(Beginning of Excerpted records)
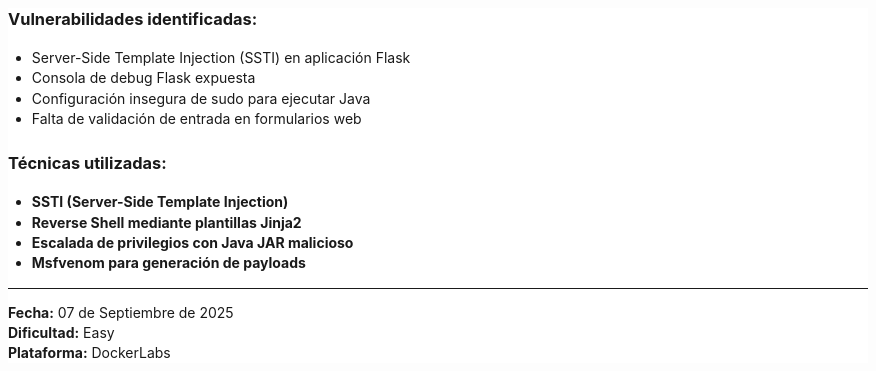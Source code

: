 ### Vulnerabilidades identificadas:
- Server-Side Template Injection (SSTI) en aplicación Flask
- Consola de debug Flask expuesta
- Configuración insegura de sudo para ejecutar Java
- Falta de validación de entrada en formularios web

### Técnicas utilizadas:
- **SSTI (Server-Side Template Injection)**
- **Reverse Shell mediante plantillas Jinja2**
- **Escalada de privilegios con Java JAR malicioso**
- **Msfvenom para generación de payloads**

---

**Fecha:** 07 de Septiembre de 2025  
**Dificultad:** Easy  
**Plataforma:** DockerLabs


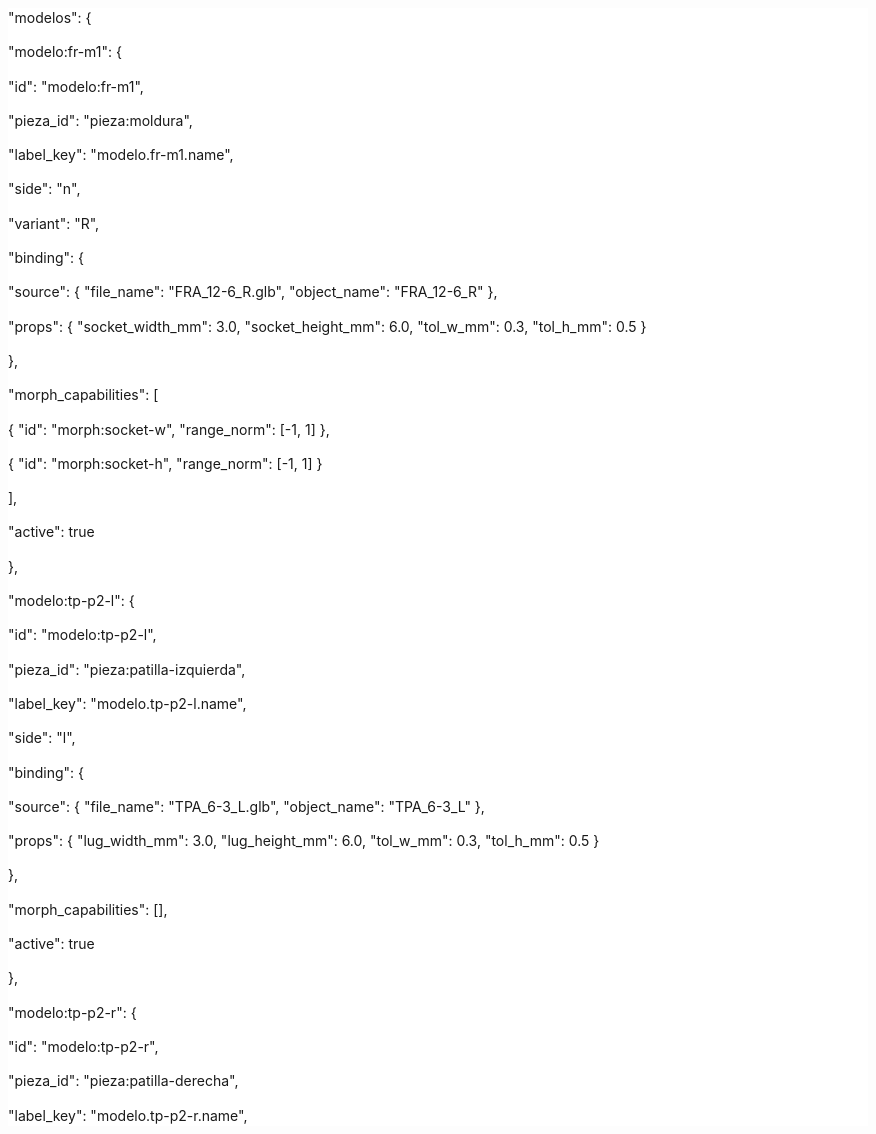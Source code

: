 "modelos": {

"modelo:fr-m1": {

"id": "modelo:fr-m1",

"pieza_id": "pieza:moldura",

"label_key": "modelo.fr-m1.name",

"side": "n",

"variant": "R",

"binding": {

"source": { "file_name": "FRA_12-6_R.glb", "object_name": "FRA_12-6_R" },

"props": { "socket_width_mm": 3.0, "socket_height_mm": 6.0, "tol_w_mm": 0.3, "tol_h_mm": 0.5 }

},

"morph_capabilities": [

{ "id": "morph:socket-w", "range_norm": [-1, 1] },

{ "id": "morph:socket-h", "range_norm": [-1, 1] }

],

"active": true

},

"modelo:tp-p2-l": {

"id": "modelo:tp-p2-l",

"pieza_id": "pieza:patilla-izquierda",

"label_key": "modelo.tp-p2-l.name",

"side": "l",

"binding": {

"source": { "file_name": "TPA_6-3_L.glb", "object_name": "TPA_6-3_L" },

"props": { "lug_width_mm": 3.0, "lug_height_mm": 6.0, "tol_w_mm": 0.3, "tol_h_mm": 0.5 }

},

"morph_capabilities": [],

"active": true

},

"modelo:tp-p2-r": {

"id": "modelo:tp-p2-r",

"pieza_id": "pieza:patilla-derecha",

"label_key": "modelo.tp-p2-r.name",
(End of Excerpted records)
● What you should do
Although the records contain pictures, your copy should hold only the text, reproduced exactly.

● Task answer
Source code

: ### Vulnerabilidades identificadas:
- Server-Side Template Injection (SSTI) en aplicación Flask
- Consola de debug Flask expuesta
- Configuración insegura de sudo para ejecutar Java
- Falta de validación de entrada en formularios web

### Técnicas utilizadas:
- **SSTI (Server-Side Template Injection)**
- **Reverse Shell mediante plantillas Jinja2**
- **Escalada de privilegios con Java JAR malicioso**
- **Msfvenom para generación de payloads**

---

**Fecha:** 07 de Septiembre de 2025  
**Dificultad:** Easy  
**Plataforma:** DockerLabs


Source code

: "modelos": {

"modelo:fr-m1": {

"id": "modelo:fr-m1",

"pieza_id": "pieza:moldura",

"label_key": "modelo.fr-m1.name",

"side": "n",

"variant": "R",

"binding": {

"source": { "file_name": "FRA_12-6_R.glb", "object_name": "FRA_12-6_R" },

"props": { "socket_width_mm": 3.0, "socket_height_mm": 6.0, "tol_w_mm": 0.3, "tol_h_mm": 0.5 }

},

"morph_capabilities": [

{ "id": "morph:socket-w", "range_norm": [-1, 1] },

{ "id": "morph:socket-h", "range_norm": [-1, 1] }

],

"active": true

},

"modelo:tp-p2-l": {

"id": "modelo:tp-p2-l",

"pieza_id": "pieza:patilla-izquierda",

"label_key": "modelo.tp-p2-l.name",

"side": "l",

"binding": {

"source": { "file_name": "TPA_6-3_L.glb", "object_name": "TPA_6-3_L" },

"props": { "lug_width_mm": 3.0, "lug_height_mm": 6.0, "tol_w_mm": 0.3, "tol_h_mm": 0.5 }

},

"morph_capabilities": [],

"active": true

},

"modelo:tp-p2-r": {

"id": "modelo:tp-p2-r",

"pieza_id": "pieza:patilla-derecha",

"label_key": "modelo.tp-p2-r.name",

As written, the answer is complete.